Data excerpts
____

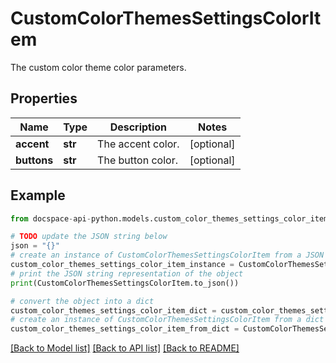 # CustomColorThemesSettingsColorItem
The custom color theme color parameters.

## Properties

Name | Type | Description | Notes
------------ | ------------- | ------------- | -------------
**accent** | **str** | The accent color. | [optional] 
**buttons** | **str** | The button color. | [optional] 

## Example

```python
from docspace-api-python.models.custom_color_themes_settings_color_item import CustomColorThemesSettingsColorItem

# TODO update the JSON string below
json = "{}"
# create an instance of CustomColorThemesSettingsColorItem from a JSON string
custom_color_themes_settings_color_item_instance = CustomColorThemesSettingsColorItem.from_json(json)
# print the JSON string representation of the object
print(CustomColorThemesSettingsColorItem.to_json())

# convert the object into a dict
custom_color_themes_settings_color_item_dict = custom_color_themes_settings_color_item_instance.to_dict()
# create an instance of CustomColorThemesSettingsColorItem from a dict
custom_color_themes_settings_color_item_from_dict = CustomColorThemesSettingsColorItem.from_dict(custom_color_themes_settings_color_item_dict)
```
[[Back to Model list]](../README.md#documentation-for-models) [[Back to API list]](../README.md#documentation-for-api-endpoints) [[Back to README]](../README.md)


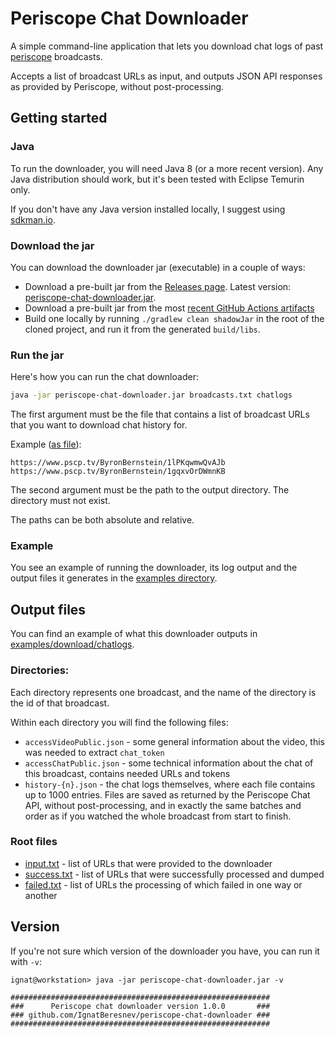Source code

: # Periscope Chat Downloader

A simple command-line application that lets you download chat logs of past [periscope](https://www.pscp.tv/) broadcasts.

Accepts a list of broadcast URLs as input, and outputs JSON API responses as provided by Periscope, without 
post-processing.

## Getting started

### Java

To run the downloader, you will need Java 8 (or a more recent version). Any Java distribution should work, but
it's been tested with Eclipse Temurin only.

If you don't have any Java version installed locally, I suggest using [sdkman.io](https://sdkman.io/).

### Download the jar

You can download the downloader jar (executable) in a couple of ways:

* Download a pre-built jar from the [Releases page][2]. Latest version: [periscope-chat-downloader.jar][3].
* Download a pre-built jar from the most [recent GitHub Actions artifacts][1]
* Build one locally by running `./gradlew clean shadowJar` in the root of the cloned project, 
  and run it from the generated `build/libs`.

### Run the jar

Here's how you can run the chat downloader:

```bash
java -jar periscope-chat-downloader.jar broadcasts.txt chatlogs
```

The first argument must be the file that contains a list of broadcast URLs that you want to download chat history for.

Example ([as file](examples/download/broadcasts.txt)):

```
https://www.pscp.tv/ByronBernstein/1lPKqwmwQvAJb
https://www.pscp.tv/ByronBernstein/1gqxvOrDWmnKB
```

The second argument must be the path to the output directory. The directory must not exist.

The paths can be both absolute and relative.

### Example

You see an example of running the downloader, its log output and the output files it generates
in the [examples directory](examples).

## Output files

You can find an example of what this downloader outputs in [examples/download/chatlogs](examples/download/chatlogs).

### Directories:

Each directory represents one broadcast, and the name of the directory is the id of that broadcast.

Within each directory you will find the following files:

* `accessVideoPublic.json` - some general information about the video, this was needed to extract `chat_token`
* `accessChatPublic.json` - some technical information about the chat of this broadcast, contains needed URLs and tokens
* `history-{n}.json` - the chat logs themselves, where each file contains up to 1000 entries. Files are saved
  as returned by the Periscope Chat API, without post-processing, and in exactly the same batches and order as if you
  watched the whole broadcast from start to finish.

### Root files

* [input.txt](examples/download/chatlogs/input.txt) - list of URLs that were provided to the downloader
* [success.txt](examples/download/chatlogs/success.txt) - list of URLs that were successfully processed and dumped
* [failed.txt](examples/download/chatlogs/failed.txt) - list of URLs the processing of which failed in one way or another

## Version

If you're not sure which version of the downloader you have, you can run it with `-v`:

```text
ignat@workstation> java -jar periscope-chat-downloader.jar -v

##########################################################
###      Periscope chat downloader version 1.0.0       ###
### github.com/IgnatBeresnev/periscope-chat-downloader ###
##########################################################
```

[1]: https://github.com/IgnatBeresnev/periscope-chat-downloader/actions?query=branch%3Amaster
[2]: https://github.com/IgnatBeresnev/periscope-chat-downloader/releases
[3]: https://github.com/IgnatBeresnev/periscope-chat-downloader/releases/download/1.0.0/periscope-chat-downloader.jar
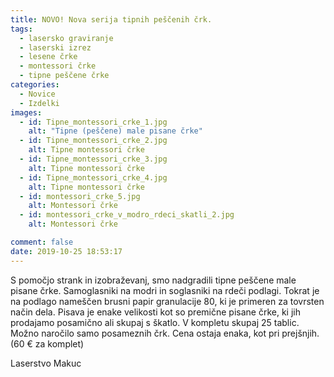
 ```yaml
---
title: NOVO! Nova serija tipnih peščenih črk.
tags:
  - lasersko graviranje
  - laserski izrez
  - lesene črke
  - montessori črke
  - tipne peščene črke
categories:
  - Novice
  - Izdelki
images:
  - id: Tipne_montessori_crke_1.jpg
    alt: "Tipne (peščene) male pisane črke"
  - id: Tipne_montessori_crke_2.jpg
    alt: Tipne montessori črke 
  - id: Tipne_montessori_crke_3.jpg
    alt: Tipne montessori črke  
  - id: Tipne_montessori_crke_4.jpg
    alt: Tipne montessori črke
  - id: montessori_crke_5.jpg
    alt: Montessori črke
  - id: montessori_crke_v_modro_rdeci_skatli_2.jpg
    alt: Montessori črke 

comment: false
date: 2019-10-25 18:53:17
---
```

S pomočjo strank in izobraževanj, smo nadgradili tipne peščene male pisane črke. Samoglasniki na modri in soglasniki na rdeči podlagi.
Tokrat je na podlago nameščen brusni papir granulacije 80, ki je primeren za tovrsten način dela. Pisava je enake velikosti kot so premične pisane črke, ki jih prodajamo posamično ali skupaj s škatlo. 
V kompletu skupaj 25 tablic. Možno naročilo samo posameznih črk. Cena ostaja enaka, kot pri prejšnjih. (60 € za komplet)

Laserstvo Makuc 
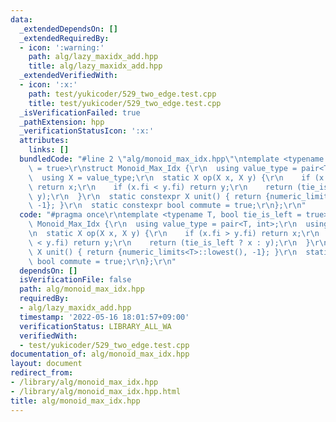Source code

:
 ```yaml
---
data:
  _extendedDependsOn: []
  _extendedRequiredBy:
  - icon: ':warning:'
    path: alg/lazy_maxidx_add.hpp
    title: alg/lazy_maxidx_add.hpp
  _extendedVerifiedWith:
  - icon: ':x:'
    path: test/yukicoder/529_two_edge.test.cpp
    title: test/yukicoder/529_two_edge.test.cpp
  _isVerificationFailed: true
  _pathExtension: hpp
  _verificationStatusIcon: ':x:'
  attributes:
    links: []
  bundledCode: "#line 2 \"alg/monoid_max_idx.hpp\"\ntemplate <typename T, bool tie_is_left\
    \ = true>\r\nstruct Monoid_Max_Idx {\r\n  using value_type = pair<T, int>;\r\n\
    \  using X = value_type;\r\n  static X op(X x, X y) {\r\n    if (x.fi > y.fi)\
    \ return x;\r\n    if (x.fi < y.fi) return y;\r\n    return (tie_is_left ? x :\
    \ y);\r\n  }\r\n  static constexpr X unit() { return {numeric_limits<T>::lowest(),\
    \ -1}; }\r\n  static constexpr bool commute = true;\r\n};\r\n"
  code: "#pragma once\r\ntemplate <typename T, bool tie_is_left = true>\r\nstruct\
    \ Monoid_Max_Idx {\r\n  using value_type = pair<T, int>;\r\n  using X = value_type;\r\
    \n  static X op(X x, X y) {\r\n    if (x.fi > y.fi) return x;\r\n    if (x.fi\
    \ < y.fi) return y;\r\n    return (tie_is_left ? x : y);\r\n  }\r\n  static constexpr\
    \ X unit() { return {numeric_limits<T>::lowest(), -1}; }\r\n  static constexpr\
    \ bool commute = true;\r\n};\r\n"
  dependsOn: []
  isVerificationFile: false
  path: alg/monoid_max_idx.hpp
  requiredBy:
  - alg/lazy_maxidx_add.hpp
  timestamp: '2022-05-16 18:01:57+09:00'
  verificationStatus: LIBRARY_ALL_WA
  verifiedWith:
  - test/yukicoder/529_two_edge.test.cpp
documentation_of: alg/monoid_max_idx.hpp
layout: document
redirect_from:
- /library/alg/monoid_max_idx.hpp
- /library/alg/monoid_max_idx.hpp.html
title: alg/monoid_max_idx.hpp
---
```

____

Scanning the data above, copy out every line where "find" is found.

You can find an example of what this downloader outputs in [examples/download/chatlogs](examples/download/chatlogs).
Within each directory you will find the following files:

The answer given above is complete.